Depuis maintenant des décennies,notre univers est en péril sous l’embrasement de la dégradation de la nature au profit des intérêts matériels et financiers.

Les enfants qui constituent l’avenir sont aujourd’hui les principaux otages de cette politique. Ainsi dans son rapport rendu public sur « L’Année la plus froide du reste de leur vie : Protéger les enfants des effets de plus en plus graves des vagues de chaleur » l’ UNICEF fait état de « 559 millions d’enfants actuellement exposés à des vagues de chaleur fréquentes, tandis que 624 millions d’enfants sont confrontés à l’un des trois autres indicateurs propres aux fortes chaleurs : des épisodes caniculaires de longue durée, de forte intensité ou des températures extrêmement élevées », selon un communiqué rendu public.
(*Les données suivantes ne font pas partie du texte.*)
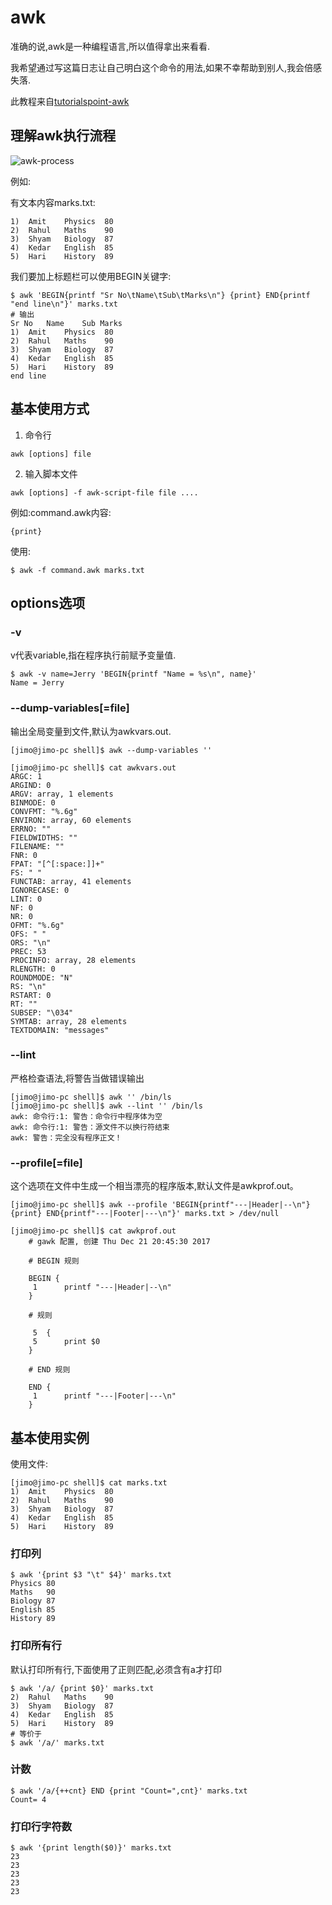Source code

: # awk
准确的说,awk是一种编程语言,所以值得拿出来看看.

我希望通过写这篇日志让自己明白这个命令的用法,如果不幸帮助到别人,我会倍感失落.

此教程来自[tutorialspoint-awk](https://www.tutorialspoint.com/awk/index.htm)
## 理解awk执行流程
![awk-process](https://www.tutorialspoint.com/awk/images/awk_workflow.jpg)

例如:

有文本内容marks.txt:
```
1)  Amit    Physics  80
2)  Rahul   Maths    90
3)  Shyam   Biology  87
4)  Kedar   English  85
5)  Hari    History  89
```
我们要加上标题栏可以使用BEGIN关键字:
```shell
$ awk 'BEGIN{printf "Sr No\tName\tSub\tMarks\n"} {print} END{printf "end line\n"}' marks.txt 
# 输出
Sr No	Name	Sub	Marks
1)  Amit    Physics  80
2)  Rahul   Maths    90
3)  Shyam   Biology  87
4)  Kedar   English  85
5)  Hari    History  89
end line
```
## 基本使用方式
1. 命令行
```shell
awk [options] file
```
2. 输入脚本文件
```shell
awk [options] -f awk-script-file file ....
```
例如:command.awk内容:
```shell
{print}
```
使用:
```shell
$ awk -f command.awk marks.txt
```
## options选项
### -v
v代表variable,指在程序执行前赋予变量值.
```shell
$ awk -v name=Jerry 'BEGIN{printf "Name = %s\n", name}'
Name = Jerry
```
### --dump-variables[=file]
输出全局变量到文件,默认为awkvars.out.
```shell
[jimo@jimo-pc shell]$ awk --dump-variables ''

[jimo@jimo-pc shell]$ cat awkvars.out 
ARGC: 1
ARGIND: 0
ARGV: array, 1 elements
BINMODE: 0
CONVFMT: "%.6g"
ENVIRON: array, 60 elements
ERRNO: ""
FIELDWIDTHS: ""
FILENAME: ""
FNR: 0
FPAT: "[^[:space:]]+"
FS: " "
FUNCTAB: array, 41 elements
IGNORECASE: 0
LINT: 0
NF: 0
NR: 0
OFMT: "%.6g"
OFS: " "
ORS: "\n"
PREC: 53
PROCINFO: array, 28 elements
RLENGTH: 0
ROUNDMODE: "N"
RS: "\n"
RSTART: 0
RT: ""
SUBSEP: "\034"
SYMTAB: array, 28 elements
TEXTDOMAIN: "messages"
```
### --lint
严格检查语法,将警告当做错误输出
```shell
[jimo@jimo-pc shell]$ awk '' /bin/ls
[jimo@jimo-pc shell]$ awk --lint '' /bin/ls
awk: 命令行:1: 警告：命令行中程序体为空
awk: 命令行:1: 警告：源文件不以换行符结束
awk: 警告：完全没有程序正文！
```
### --profile[=file]
这个选项在文件中生成一个相当漂亮的程序版本,默认文件是awkprof.out。
```shell
[jimo@jimo-pc shell]$ awk --profile 'BEGIN{printf"---|Header|--\n"} {print} END{printf"---|Footer|---\n"}' marks.txt > /dev/null

[jimo@jimo-pc shell]$ cat awkprof.out 
	# gawk 配置, 创建 Thu Dec 21 20:45:30 2017

	# BEGIN 规则

	BEGIN {
     1  	printf "---|Header|--\n"
	}

	# 规则

     5  {
     5  	print $0
	}

	# END 规则

	END {
     1  	printf "---|Footer|---\n"
	}
```
## 基本使用实例
使用文件:
```shell
[jimo@jimo-pc shell]$ cat marks.txt 
1)  Amit    Physics  80
2)  Rahul   Maths    90
3)  Shyam   Biology  87
4)  Kedar   English  85
5)  Hari    History  89
```
### 打印列
```shell
$ awk '{print $3 "\t" $4}' marks.txt 
Physics	80
Maths	90
Biology	87
English	85
History	89
```
### 打印所有行
默认打印所有行,下面使用了正则匹配,必须含有a才打印
```shell
$ awk '/a/ {print $0}' marks.txt 
2)  Rahul   Maths    90
3)  Shyam   Biology  87
4)  Kedar   English  85
5)  Hari    History  89
# 等价于
$ awk '/a/' marks.txt
```
### 计数
```shell
$ awk '/a/{++cnt} END {print "Count=",cnt}' marks.txt 
Count= 4
```
### 打印行字符数
```shell
$ awk '{print length($0)}' marks.txt 
23
23
23
23
23
```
Face à la persistance de vagues de chaleur, le communiqué révéle : »qu’en à peine trois décennies, même aux plus faibles niveaux de réchauffement planétaire, les enfants du monde entier seront inévitablement exposés de manière plus régulière aux vagues de chaleur ». D’où l’obligation urgente de revoir nos comportements et mode de vie, selon la Directrice Générale d’ UNICEF: Catherine Russell qui invite à agir en toute urgence et limiter le réchauffement à 1,5 °C.

« Un enfant sur trois vit déjà dans des pays enregistrant des températures extrêmement élevées, et près d’un enfant sur quatre est exposé à des vagues de chaleur fréquentes. Or, la situation ne va cesser de s’aggraver. Au cours des trente prochaines années, de plus en plus d’enfants seront frappés par des vagues de chaleur plus longues, plus intenses et plus fréquentes, qui mettront en péril leur santé et leur bien-être. L’ampleur des conséquences qu’engendreront ces changements dépend des mesures que nous prenons maintenant. Les gouvernements doivent, au minimum, agir de toute urgence pour limiter le réchauffement climatique à 1,5 °C et doubler le financement de l’adaptation d’ici à 2025. C’est le seul moyen de sauver la vie des enfants et de préserver leur avenir… ainsi que celui de la planète. », a -t-elle déclaré.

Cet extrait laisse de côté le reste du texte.